How technology and data can help your DEI efforts
Dr. Martin Luther King, Jr. spoke about the real cost of our failure to address diversity, equality and inclusion (DEI) in housing back in 1963, saying “it didn’t cost the nation one penny to integrate lunch counters or the right to vote. But we’re facing issues that cost the country billions of dollars.”
Today, fair lending, nondiscriminatory practices and Home Mortgage Disclosure Act compliance are givens in the quest for DEI. Yet there is one area where the mortgage industry could be doing so much more to make fair housing a reality and society more equitable: data management.
Technology can have a tremendous effect on efficiency and saving time and money. Data can also make a significant difference in ensuring companies are as inclusive as they may seem. In the right hands, technology can push our industry’s diversity, equality and inclusion efforts in the right direction.

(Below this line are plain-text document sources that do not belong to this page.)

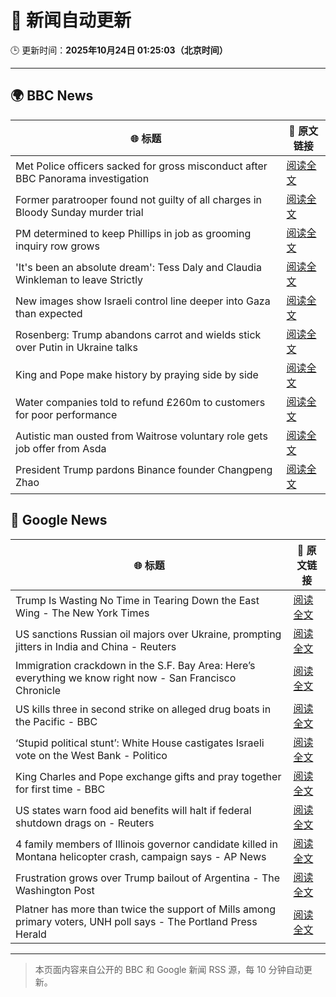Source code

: # 🧠 新闻自动更新

🕒 更新时间：**2025年10月24日 01:25:03（北京时间）**

---

## 🌍 BBC News

| 🌐 标题 | 🔗 原文链接 |
|--------|-------------|
| Met Police officers sacked for gross misconduct after BBC Panorama investigation | [阅读全文](https://www.bbc.com/news/articles/cy0kynx59v0o?at_medium=RSS&at_campaign=rss) |
| Former paratrooper found not guilty of all charges in Bloody Sunday murder trial | [阅读全文](https://www.bbc.com/news/articles/c993nlken18o?at_medium=RSS&at_campaign=rss) |
| PM determined to keep Phillips in job as grooming inquiry row grows | [阅读全文](https://www.bbc.com/news/articles/cvgwnqeq5z0o?at_medium=RSS&at_campaign=rss) |
| 'It's been an absolute dream': Tess Daly and Claudia Winkleman to leave Strictly | [阅读全文](https://www.bbc.com/news/articles/cz0x1lr7j92o?at_medium=RSS&at_campaign=rss) |
| New images show Israeli control line deeper into Gaza than expected | [阅读全文](https://www.bbc.com/news/articles/cx2y00g4x29o?at_medium=RSS&at_campaign=rss) |
| Rosenberg: Trump abandons carrot and wields stick over Putin in Ukraine talks | [阅读全文](https://www.bbc.com/news/articles/cnve5532v7yo?at_medium=RSS&at_campaign=rss) |
| King and Pope make history by praying side by side | [阅读全文](https://www.bbc.com/news/articles/cnve5mdze8yo?at_medium=RSS&at_campaign=rss) |
| Water companies told to refund £260m to customers for poor performance | [阅读全文](https://www.bbc.com/news/articles/cdjrymnx1e8o?at_medium=RSS&at_campaign=rss) |
| Autistic man ousted from Waitrose voluntary role gets job offer from Asda | [阅读全文](https://www.bbc.com/news/articles/c98n53dpzx6o?at_medium=RSS&at_campaign=rss) |
| President Trump pardons Binance founder Changpeng Zhao | [阅读全文](https://www.bbc.com/news/articles/cly1qrl9l1qo?at_medium=RSS&at_campaign=rss) |

## 📰 Google News

| 🌐 标题 | 🔗 原文链接 |
|--------|-------------|
| Trump Is Wasting No Time in Tearing Down the East Wing - The New York Times | [阅读全文](https://news.google.com/rss/articles/CBMilAFBVV95cUxOTnFzNm5sbWt4Rnd3dDhJaTVvNUdHS2hudE4xOUdZd2g5WTB4bHZ1dEZmNHpHa0lEZmJwNnN0a3IwYUU4NFRzNjI5bnRKRkVWbEV4eVBnUndZYUZvWEU0WUhSWTg4cEJEeW52WkVBTHBWZGRwRTV3UXp4SEFTWlJpRzh1dWQ0cGhrWWJmMzB4SFowaHhf?oc=5) |
| US sanctions Russian oil majors over Ukraine, prompting jitters in India and China - Reuters | [阅读全文](https://news.google.com/rss/articles/CBMivwFBVV95cUxNeDhJUzB6MnJGSGtWN3owZ3NPVW1aTGhzdThNZTRQc05zZ2lEMkxQTFU4ZjFkQ2N2NVpJdXVLYVEyTUUwRkk5MjRXQ0xnNGt2ZkRrNGpjSmVvTGZ1S2xTZGtxNFNUYXZQUE01QzYwbWE3VjZXZmVOY0pyQW5IUnJXYlNILTRLWE9KLUE3OGdaOTNoUWF3QjZUVmx5dVRFNDI0elQ3cXVRblZHVzF3QVhjSmUteFpoSmpkUm13aW1SVQ?oc=5) |
| Immigration crackdown in the S.F. Bay Area: Here’s everything we know right now - San Francisco Chronicle | [阅读全文](https://news.google.com/rss/articles/CBMinAFBVV95cUxQREpLTGVEMk5yYWZRQUNnYllMajRrUlJYb0d6RWo1bktVMXRZa3BFY0dycGNDWFdYSXIyZkNfZkp5MXAwOUJNZTloNDNwOC1MZmRnaEV1WlVjU2hYenpHampvNHJINXdDdnZ4QXUxcWVoZGhNNmFpZ0ZXeGRsR0JadjNlYllXUEp5dXNEZVlsb0k5bzVpNlFIWVRZZGM?oc=5) |
| US kills three in second strike on alleged drug boats in the Pacific - BBC | [阅读全文](https://news.google.com/rss/articles/CBMiWkFVX3lxTE16cEZJbHhEaTdCWFI5aU9fQ3JqN3JGQjltZjNwRnNGcWtpcTRRR2UyU1dvMFRpaGhWczZ5YUloOERTRVViZ05iX1dPNi1TRUg0S1RCM2dWWlpDZ9IBX0FVX3lxTE5iS2FRalV3VW9VTWwtYnFUdEMtVnBYdTRDSEVwd25ja2NhcjAyczR5bFE0X0E4bjlDdGIxSk5zVGVkMmV2WGlkYW5WbWp5dTdOUlBOVXZPWG9BeEtPLTBV?oc=5) |
| ‘Stupid political stunt’: White House castigates Israeli vote on the West Bank - Politico | [阅读全文](https://news.google.com/rss/articles/CBMihAFBVV95cUxPMkV4ZkRwTXFjUjVrRk9IRDA1YXE2ZFljVFVUcW9icXkxelh3cU5CZC0zLTh1UDBTRkVvWlNlMHhJSks0cnUzbmRoV2xXbXQ1QWc1YXNJbTVmRGk3SmNoTVU0em42R2xuWXJSSC14dDJiel96Q05oLVVaZFNUZ3hCNmxOb1M?oc=5) |
| King Charles and Pope exchange gifts and pray together for first time - BBC | [阅读全文](https://news.google.com/rss/articles/CBMiVEFVX3lxTFB0RndDXy1YUXhyUDc1MW1iVzhCSldScHdzQWJsaFZiWVR5WGhiT3JJcFFkeGhCQU5QRHZndnBsVmUtNWp3NmNVd19MQkozXzFrTVpDUA?oc=5) |
| US states warn food aid benefits will halt if federal shutdown drags on - Reuters | [阅读全文](https://news.google.com/rss/articles/CBMiwwFBVV95cUxNYVR1eTZ5aG9KRkJlekhVYXFaa2RFVGpfM25kYklRaW83LTQ1X3hERXdjb3FlYWowLVB5WHFWV1I1WS1KampjUUoyNXhwVG1MdVZlOTdJNkx4MmpCbDRGVmk5RFhYUmdtbEp4MVhMYXR2V1VycWJMNmthMXQ5d3RyZTN0YmZza2FaZGpsa1BYUGtsazVyV01zUEFISWNvWkJfRXBfYjM1MG5mVDRFZmJ4cGg5ektnellDcll0ZVV6XzJpWVk?oc=5) |
| 4 family members of Illinois governor candidate killed in Montana helicopter crash, campaign says - AP News | [阅读全文](https://news.google.com/rss/articles/CBMingFBVV95cUxNT1ZrR01BNy11Tkp0bmprUGlNUkhRNVA5Z1h4R1NMSlFHNWstZDJmazJvUURJQ3VvQ2dxUG40TUhubHVKS19PWmQ2SHdMSGNkZzZhUlQyNEo4dnpsdVFSNjl6TWdKMVE5dFB6N05WS2lHVzBEV0ppZmlXNk0tc2hBb2NiaHZJam5laHdMTndkMWNJWG5UTFc4aGw3bUFGdw?oc=5) |
| Frustration grows over Trump bailout of Argentina - The Washington Post | [阅读全文](https://news.google.com/rss/articles/CBMiiwFBVV95cUxNN1AyZ25FcUJUUXVjM1NTUGhSRHlNdTNEcXo1ckNRRU9hc2xQVm1QNi00Si1ZU2U5TnloLVNmRDhjUEhieWVrOEtfWWhZcVdnc3BmR25yWkxvcktXRVoxc0V2cmZMTXFjTXFXSC1lZ2MtLVBfdzlPSWVNR0dBMVlKTXRWeDY5SWpHc3hr?oc=5) |
| Platner has more than twice the support of Mills among primary voters, UNH poll says - The Portland Press Herald | [阅读全文](https://news.google.com/rss/articles/CBMiwAFBVV95cUxNR1pDbGtxRjN5MVFNNm1xblozR2ZXYVgzVW5wR1pTUDQtSXJRaFNibDJxRk5FcmN3ZlJXeTFWc1RTSzJVTXUxOVRDV1N2UnZaaXpPaFdra0JqZlUyTzBlVmRJZ2JWb2VKRXlvc1R1dlJYT1Ntak9qN0xnMnJrV2JOM25iVXg1SVgyMmV0ZEV3ck1JMHEyUl8yT0I5WmFFOEhXVnFlc0loZFVuQl9LR0luMmh3b05zOHR4Z1ZKOHVHSmo?oc=5) |

---
> 本页面内容来自公开的 BBC 和 Google 新闻 RSS 源，每 10 分钟自动更新。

Data management and analytics tools allow us to track and predict trends along a multitude of specific points, such as age, gender, education, family structure, marital status, employment history, credit history, Audible history, Netflix preferences and more – you name it and it can be tracked.
Census and marketing/survey data can be aggregated and then visualized to make areas apparent that need focus. Those might include population density, racial makeup, diversity factors, income, wealth, access to health care centers, density of potholes, or average police response times. If you can imagine it (and gather data on it), technology can represent it.
These visualizations are more than just pretty bar charts and colorful graphs. They expose gaps in how the people of our nation are served. We can use data visualization to better understand our products and services, and their effect on the communities we serve.
Data can even tell a company if it is missing any areas, programs or features our customers want. Are we constantly improving our turn times? Is there feedback we have not addressed? Are we continuously aligning with the voice of the people? Is our customer experience improving?
Another area where data visualization can tell us what we’re doing well and what we may need to look at a little harder is quality. Traditionally, quality assurance (QA) and quality control (QC) are manually intensive, repetitive tasks — stare and compare, repeat. Technology-driven solutions using optical character recognition (OCR), automated document recognition (ADR) and bots to reduce manual workload early in the cycle have all made QA and QC activities less cumbersome.
Here, data visualization tools can help companies accurately pinpoint gaps in serving homebuyers and homeowners fairly.
Data analytics play a role in the public arena as well. Housing and property law steadily evolves and transforms in response to our elected legislator’s views — the Homestead Act, the post-Civil War return of plantation land to former slave owners, the Fair Housing Act and more. As the courts and regulators interpret those laws, data analytics may play a role – the battles over state election redistricting and arguments over disparate impact in fair lending or employment.
The evolution of law is rarely a direct line — some backsliding and a few bumps are to be expected. But we must continue to take steps forward, and technology can help in that process.
Gathering the information needed to make the most balanced decisions requires effort. Some data is easily collected during census surveys to understand population demographics in specific areas. Other data points require a more in-depth understanding of human nature and society.
Is there a relationship between lot acreage and the age of the homeowner? Is there a link between family composition of homeowners and proximity to a golf course, theater, hiking trail, schools, fire stations? Do rising unemployment trends among younger generations influence purchase of larger homes by empty nesters since their adult children are moving back in? How do we correlate the availability of hospitals to the overall health of a community? Is there a correlation between the locations of Whole Foods and teacher-to-student ratios? Do we need better infrastructure in this subzone? How can we align inflation, cost of living and minimum wage?
Listen, learn, correct, listen, tweak, repeat. This process will make us efficient in our data analysis and give our DEI efforts real substance. We have the tools to truly learn what people want — at the community, county, state and national level. Now, it is up to us to wield them properly.